Opioid Misuse in Cancer Patients: Fearmongering or Real Risk?

Roxanne Nelson, RN, BSN

December 04, 2018

SAN DIEGO — The opioid crisis has been in the mainstream media for several years now, and the misuse of these agents has been deemed a serious national problem. As the crisis continues, an unintended consequence is that cancer patients are finding it more difficult to obtain these drugs.

A pertinent question here is whether cancer patients are at high risk for opioid abuse and/or opioid-related death.

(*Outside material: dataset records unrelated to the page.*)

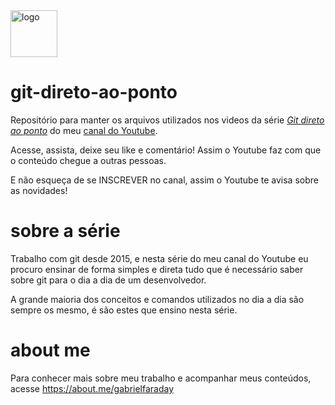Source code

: <img src="https://upload.wikimedia.org/wikipedia/commons/thumb/e/e0/Git-logo.svg/1200px-Git-logo.svg.png" alt="logo" width="75"/>


# git-direto-ao-ponto

Repositório para manter os arquivos utilizados nos videos da série [_Git direto ao ponto_](https://www.youtube.com/watch?v=j8oZuRiH8YE&list=PLqONbZa3fPe5N7oTBSPtOIpvirxZHEBQ3) do meu [canal do Youtube](https://www.youtube.com/c/GabrielFaraday).

Acesse, assista, deixe seu like e comentário! Assim o Youtube faz com que o conteúdo chegue a outras pessoas.

E não esqueça de se INSCREVER no canal, assim o Youtube te avisa sobre as novidades!

# sobre a série

Trabalho com git desde 2015, e nesta série do meu canal do Youtube eu procuro ensinar de forma simples e direta tudo que é necessário saber sobre git para o dia a dia de um desenvolvedor.

A grande maioria dos conceitos e comandos utilizados no dia a dia são sempre os mesmo, é são estes que ensino nesta série.

# about me

Para conhecer mais sobre meu trabalho e acompanhar meus conteúdos, acesse https://about.me/gabrielfaraday



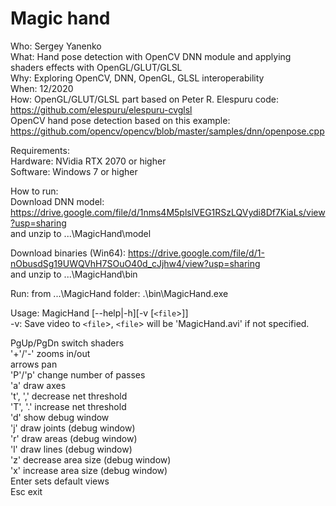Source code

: # Magic hand
Who:  Sergey Yanenko  
What: Hand pose detection with OpenCV DNN module and applying shaders effects with OpenGL/GLUT/GLSL  
Why:  Exploring OpenCV, DNN, OpenGL, GLSL interoperability  
When: 12/2020  
How: OpenGL/GLUT/GLSL part based on Peter R. Elespuru code: https://github.com/elespuru/elespuru-cvglsl  
     OpenCV hand pose detection based on this example:      https://github.com/opencv/opencv/blob/master/samples/dnn/openpose.cpp  
  
Requirements:  
Hardware: NVidia RTX 2070 or higher  
Software: Windows 7 or higher 

How to run:  
Download DNN model: https://drive.google.com/file/d/1nms4M5plslVEG1RSzLQVydi8Df7KiaLs/view?usp=sharing  
and unzip to ...\MagicHand\model  
  
Download binaries (Win64): https://drive.google.com/file/d/1-nObusdSg19UWQVhH7SOuO40d_cJjhw4/view?usp=sharing  
and unzip to ...\MagicHand\bin  

Run: from ...\MagicHand folder: .\bin\MagicHand.exe  
  
Usage: MagicHand [--help|-h][-v [`<file`>]]  
-v: Save video to `<file`>, `<file`> will be 'MagicHand.avi' if not specified.  
  
PgUp/PgDn switch shaders  
'+'/'-' zooms in/out  
arrows pan  
'P'/'p' change number of passes  
'a' draw axes  
't', ',' decrease net threshold  
'T', '.' increase net threshold  
'd' show debug window  
'j' draw joints (debug window)  
'r' draw areas (debug window)  
'l' draw lines (debug window)  
'z' decrease area size (debug window)  
'x' increase area size (debug window)  
Enter sets default views  
Esc exit  
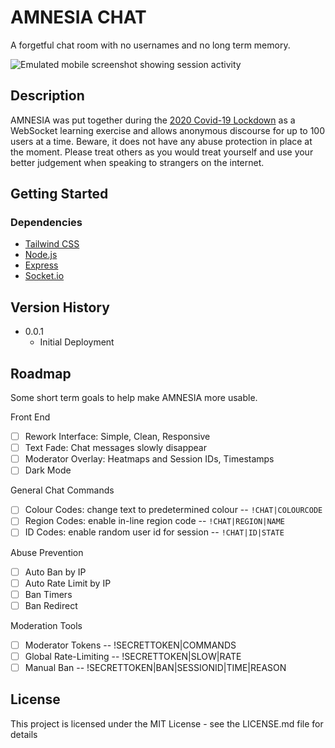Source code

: # AMNESIA CHAT

A forgetful chat room with no usernames and no long term memory.

![Emulated mobile screenshot showing session activity](img/about/amnesia-0.0.1-screenshot.png)

## Description

AMNESIA was put together during the [2020 Covid-19 Lockdown](https://en.wikipedia.org/wiki/COVID-19_pandemic_in_Namibia) as a WebSocket learning exercise and allows anonymous discourse for up to 100 users at a time. Beware, it does not have any abuse protection in place at the moment. Please treat others as you would treat yourself and use your better judgement when speaking to strangers on the internet.

## Getting Started

### Dependencies

* [Tailwind CSS](https://tailwindcss.com/)
* [Node.js](https://nodejs.org/)
* [Express](https://expressjs.com/)
* [Socket.io](https://socket.io/)

## Version History

* 0.0.1
    * Initial Deployment

## Roadmap

Some short term goals to help make AMNESIA more usable.

Front End

- [ ] Rework Interface: Simple, Clean, Responsive
- [ ] Text Fade: Chat messages slowly disappear
- [ ] Moderator Overlay: Heatmaps and Session IDs, Timestamps
- [ ] Dark Mode

General Chat Commands

- [ ] Colour Codes: change text to predetermined colour -- `!CHAT|COLOURCODE`
- [ ] Region Codes: enable in-line region code -- `!CHAT|REGION|NAME`
- [ ] ID Codes: enable random user id for session -- `!CHAT|ID|STATE`

Abuse Prevention

- [ ] Auto Ban by IP
- [ ] Auto Rate Limit by IP
- [ ] Ban Timers
- [ ] Ban Redirect

Moderation Tools

- [ ] Moderator Tokens -- !SECRETTOKEN|COMMANDS
- [ ] Global Rate-Limiting -- !SECRETTOKEN|SLOW|RATE
- [ ] Manual Ban -- !SECRETTOKEN|BAN|SESSIONID|TIME|REASON

## License

This project is licensed under the MIT License - see the LICENSE.md file for details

Do barriers to access make any sense in this particular population?

At the Palliative Care in Oncology Symposium (PCOS) 2018, two experts presented opposing viewpoints on the issue.

Fearmongering

Charles von Gunten, MD, PhD, vice president of medical affairs, hospice, and palliative medicine, Kobacker House, in Columbus, Ohio, believes that the current debate is largely being driven by emotion rather than data.

"The evidence base for opioids for moderate to severe cancer pain is firm. It's settled. It's textbook," he said. "We must ensure that professionalism, and not fear, guides oncology practice."

Under the Obama administration, Health and Human Services Secretary Sylvia Mathews Burwell stated, "Opioid overdose is the leading cause of accidental death in the US."

Fear of opioids has spread across the country, explained von Gunten, "and emotion is now guiding practice — not data, not facts, but emotion."

This is not to say that opioid misuse is a not a problem, he emphasized. There has been an increasing number of opioid overdose deaths in the country, but as the data from the Center for Disease Control and Prevention (CDC) indicate, the increase is being driven by illicit fentanyl use, not prescribed fentanyl.

Most of the language is not about data or facts, von Gunten reiterated, and in fact, it's not about evidence at all. As an example, he cited a statistic that appeared in his alumni magazine: "1 out of 12 physicians accepted gifts from opioid manufacturers from 2013 to 2015.

"Well, do you feel the fearmongering as those doctors — those greedy doctors — they're being paid off by the drug companies to make all of our children addicts," he said.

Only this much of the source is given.